The next stage of development took place after the deaths of my maternal grandparents. Their photos were added to the space I had and I began to sped some regular time communing with them. I developed a practice of brewing a fresh pot of tea, pouring a cup for my ancestors and a cup for me and sitting in silence drinking my tea and thinking about my family. I would think about the things I would like those who had died to know about and how they would have loved to hear about some of the things my children were doing now. It was around 2009 that I started to link this practice with the moon. At first I chose the full moon but not long after I moved to using the dark moon as it just felt more apt to me. Just as in the dark phase of the solar year we honour ancestors so I began to honour them in the dark phase of the lunar cycle.

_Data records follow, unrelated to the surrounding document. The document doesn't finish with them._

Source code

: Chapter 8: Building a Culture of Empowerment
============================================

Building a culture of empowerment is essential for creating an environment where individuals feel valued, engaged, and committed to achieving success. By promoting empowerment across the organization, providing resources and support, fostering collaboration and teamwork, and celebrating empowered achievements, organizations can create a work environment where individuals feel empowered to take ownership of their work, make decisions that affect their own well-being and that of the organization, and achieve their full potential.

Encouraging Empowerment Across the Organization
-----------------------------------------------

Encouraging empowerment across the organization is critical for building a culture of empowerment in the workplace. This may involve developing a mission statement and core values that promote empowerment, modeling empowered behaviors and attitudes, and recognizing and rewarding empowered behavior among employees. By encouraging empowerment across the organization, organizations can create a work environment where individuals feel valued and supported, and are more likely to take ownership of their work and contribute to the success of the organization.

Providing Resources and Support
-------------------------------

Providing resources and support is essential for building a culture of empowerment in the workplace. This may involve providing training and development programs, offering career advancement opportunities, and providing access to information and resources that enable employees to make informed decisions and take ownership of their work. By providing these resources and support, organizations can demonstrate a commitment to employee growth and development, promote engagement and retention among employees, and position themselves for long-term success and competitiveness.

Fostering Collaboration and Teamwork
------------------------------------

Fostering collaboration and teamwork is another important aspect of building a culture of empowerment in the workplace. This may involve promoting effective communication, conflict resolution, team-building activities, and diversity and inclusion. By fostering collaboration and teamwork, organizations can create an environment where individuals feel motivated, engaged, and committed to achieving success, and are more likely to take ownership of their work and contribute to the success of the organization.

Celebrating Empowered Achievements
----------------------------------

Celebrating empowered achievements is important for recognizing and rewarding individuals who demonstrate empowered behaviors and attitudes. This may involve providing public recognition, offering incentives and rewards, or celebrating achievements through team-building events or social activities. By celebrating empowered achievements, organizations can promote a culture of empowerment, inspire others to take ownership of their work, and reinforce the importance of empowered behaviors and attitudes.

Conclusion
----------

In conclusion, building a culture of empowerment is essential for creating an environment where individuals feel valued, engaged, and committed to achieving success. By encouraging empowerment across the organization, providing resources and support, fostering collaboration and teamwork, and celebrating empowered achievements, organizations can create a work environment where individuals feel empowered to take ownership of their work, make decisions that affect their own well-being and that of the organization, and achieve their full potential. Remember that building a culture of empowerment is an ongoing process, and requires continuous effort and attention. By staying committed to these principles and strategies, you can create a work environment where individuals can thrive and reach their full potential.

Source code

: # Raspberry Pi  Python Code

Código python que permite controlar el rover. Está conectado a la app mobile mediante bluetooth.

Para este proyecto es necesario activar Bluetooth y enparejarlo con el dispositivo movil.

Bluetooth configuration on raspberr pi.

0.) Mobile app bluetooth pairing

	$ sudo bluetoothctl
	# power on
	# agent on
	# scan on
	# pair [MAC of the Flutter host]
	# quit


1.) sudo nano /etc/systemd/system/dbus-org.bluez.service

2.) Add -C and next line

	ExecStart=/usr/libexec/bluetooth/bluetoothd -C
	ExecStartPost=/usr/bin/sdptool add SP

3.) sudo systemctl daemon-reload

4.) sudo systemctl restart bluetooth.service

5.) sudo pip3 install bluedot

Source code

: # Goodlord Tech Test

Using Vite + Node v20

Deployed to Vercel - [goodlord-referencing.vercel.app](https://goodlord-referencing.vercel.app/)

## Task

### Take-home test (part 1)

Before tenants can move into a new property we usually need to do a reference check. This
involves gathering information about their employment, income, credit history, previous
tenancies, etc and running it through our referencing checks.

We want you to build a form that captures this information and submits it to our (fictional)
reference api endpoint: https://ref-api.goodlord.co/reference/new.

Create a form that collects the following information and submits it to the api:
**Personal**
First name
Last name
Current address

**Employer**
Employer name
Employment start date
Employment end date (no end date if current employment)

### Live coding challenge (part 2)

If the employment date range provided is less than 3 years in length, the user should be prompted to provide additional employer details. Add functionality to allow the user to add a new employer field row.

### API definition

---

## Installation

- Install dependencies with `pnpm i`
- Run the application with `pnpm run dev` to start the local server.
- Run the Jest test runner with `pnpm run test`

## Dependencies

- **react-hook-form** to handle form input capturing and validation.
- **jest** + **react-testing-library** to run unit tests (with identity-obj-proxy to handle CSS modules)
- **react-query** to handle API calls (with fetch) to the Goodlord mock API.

From there my ancestral altar area has grown again into two dedicated shelves with pictures of different ancestors representing different branches of my family. It’s in a place I see and walk past several times a day and often I’m thinking of different aspects of my family life each of them might appreciate. I have a goblet there that I use to make libations of alcohol and I still make tea. About four years ago my regular dark moon tea making lapsed for around eighteen months to two years. Part of the reason for that is that I developed changes in other aspects of my devotions, part was a gap in having a lunar calendar available and part of it stresses and strains of life in general. It wasn’t the first time I’ve lost focus with some aspect of my practices and it probably won’t be the last. I often find that when I do get through these phases where I have lost focus in some way when I come through the other side my practices then become deeper and more meaningful in some way. In this case I feel that my family ancestors have a bit more patience with me that some deities might.

Not long before I first drafted these words two years ago I began to move forward with my ancestral devotions again. My first step to picking up my ancestral devotions was to re-arrange the shrine area. At that time I arranged the photos from my maternal line on the top shelf with a tea-light holder and room for offerings. On the second shelf I arranged photos from both my paternal line and my husbands line with a couple of other items that I feel are appropriate. I added an oil burner that has an androgynous figure seated cross legged before it looking down at a crystal ball, to me that figure symbolises my ancient and polytheist ancestors. My intentions were to light a candle and make an offering at my refreshed ancestral shrine each week. I was hoping to develop a more conscious relationship with my polytheist ancestors. I admit that was partially in the hope that having that relationship would help me in my other practices too but it is also because I wouldn’t have the gods I do have in my life had those ancient polytheists not walked those paths first.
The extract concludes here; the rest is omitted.